Your objective>
Which lines in the data below contain the word "None"? Copy each of them.

(Saved data entries)
++++++

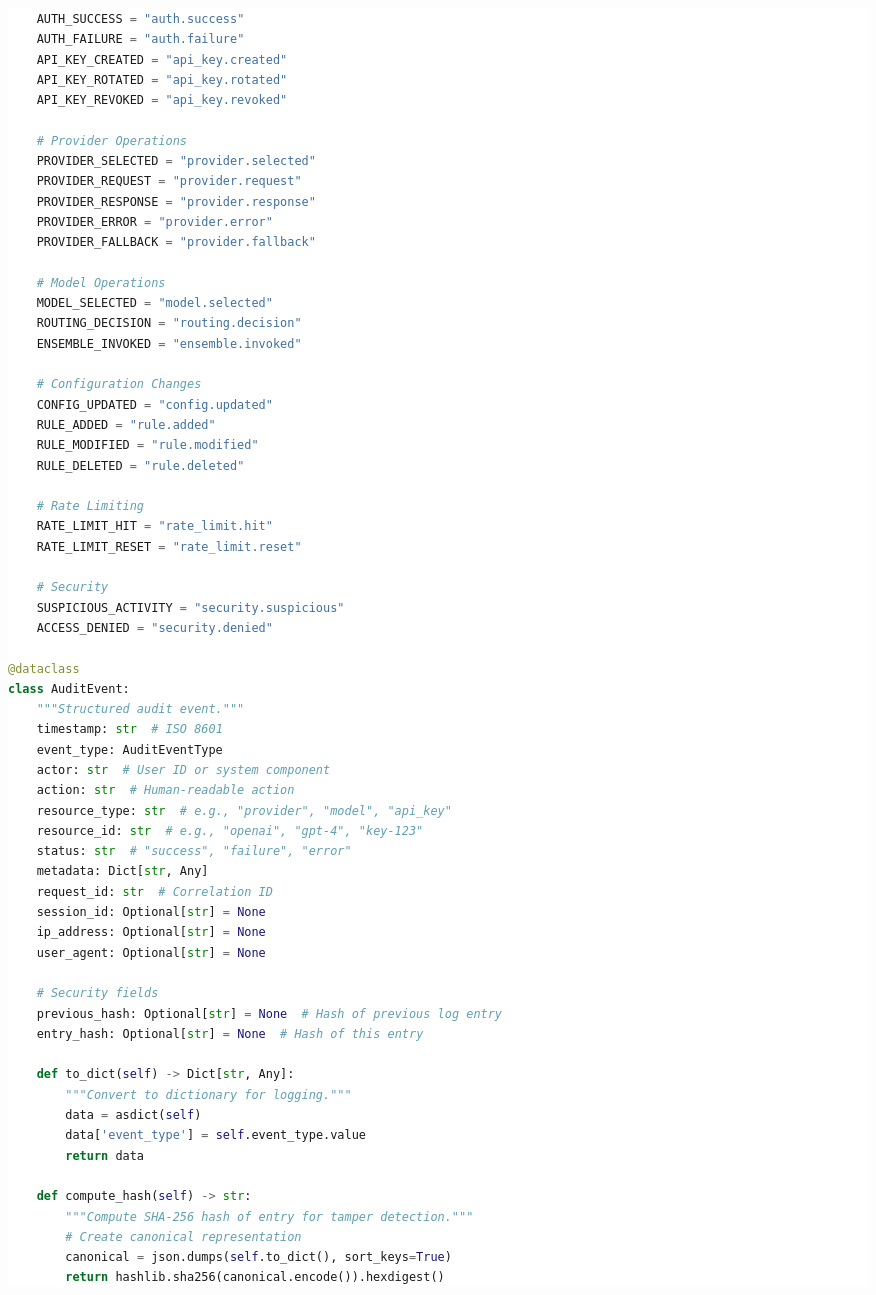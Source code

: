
 ```python
    AUTH_SUCCESS = "auth.success"
    AUTH_FAILURE = "auth.failure"
    API_KEY_CREATED = "api_key.created"
    API_KEY_ROTATED = "api_key.rotated"
    API_KEY_REVOKED = "api_key.revoked"
    
    # Provider Operations
    PROVIDER_SELECTED = "provider.selected"
    PROVIDER_REQUEST = "provider.request"
    PROVIDER_RESPONSE = "provider.response"
    PROVIDER_ERROR = "provider.error"
    PROVIDER_FALLBACK = "provider.fallback"
    
    # Model Operations
    MODEL_SELECTED = "model.selected"
    ROUTING_DECISION = "routing.decision"
    ENSEMBLE_INVOKED = "ensemble.invoked"
    
    # Configuration Changes
    CONFIG_UPDATED = "config.updated"
    RULE_ADDED = "rule.added"
    RULE_MODIFIED = "rule.modified"
    RULE_DELETED = "rule.deleted"
    
    # Rate Limiting
    RATE_LIMIT_HIT = "rate_limit.hit"
    RATE_LIMIT_RESET = "rate_limit.reset"
    
    # Security
    SUSPICIOUS_ACTIVITY = "security.suspicious"
    ACCESS_DENIED = "security.denied"
    
@dataclass
class AuditEvent:
    """Structured audit event."""
    timestamp: str  # ISO 8601
    event_type: AuditEventType
    actor: str  # User ID or system component
    action: str  # Human-readable action
    resource_type: str  # e.g., "provider", "model", "api_key"
    resource_id: str  # e.g., "openai", "gpt-4", "key-123"
    status: str  # "success", "failure", "error"
    metadata: Dict[str, Any]
    request_id: str  # Correlation ID
    session_id: Optional[str] = None
    ip_address: Optional[str] = None
    user_agent: Optional[str] = None
    
    # Security fields
    previous_hash: Optional[str] = None  # Hash of previous log entry
    entry_hash: Optional[str] = None  # Hash of this entry
    
    def to_dict(self) -> Dict[str, Any]:
        """Convert to dictionary for logging."""
        data = asdict(self)
        data['event_type'] = self.event_type.value
        return data
    
    def compute_hash(self) -> str:
        """Compute SHA-256 hash of entry for tamper detection."""
        # Create canonical representation
        canonical = json.dumps(self.to_dict(), sort_keys=True)
        return hashlib.sha256(canonical.encode()).hexdigest()
```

++++++

Written answer>
    session_id: Optional[str] = None
    ip_address: Optional[str] = None
    user_agent: Optional[str] = None
    previous_hash: Optional[str] = None  # Hash of previous log entry
    entry_hash: Optional[str] = None  # Hash of this entry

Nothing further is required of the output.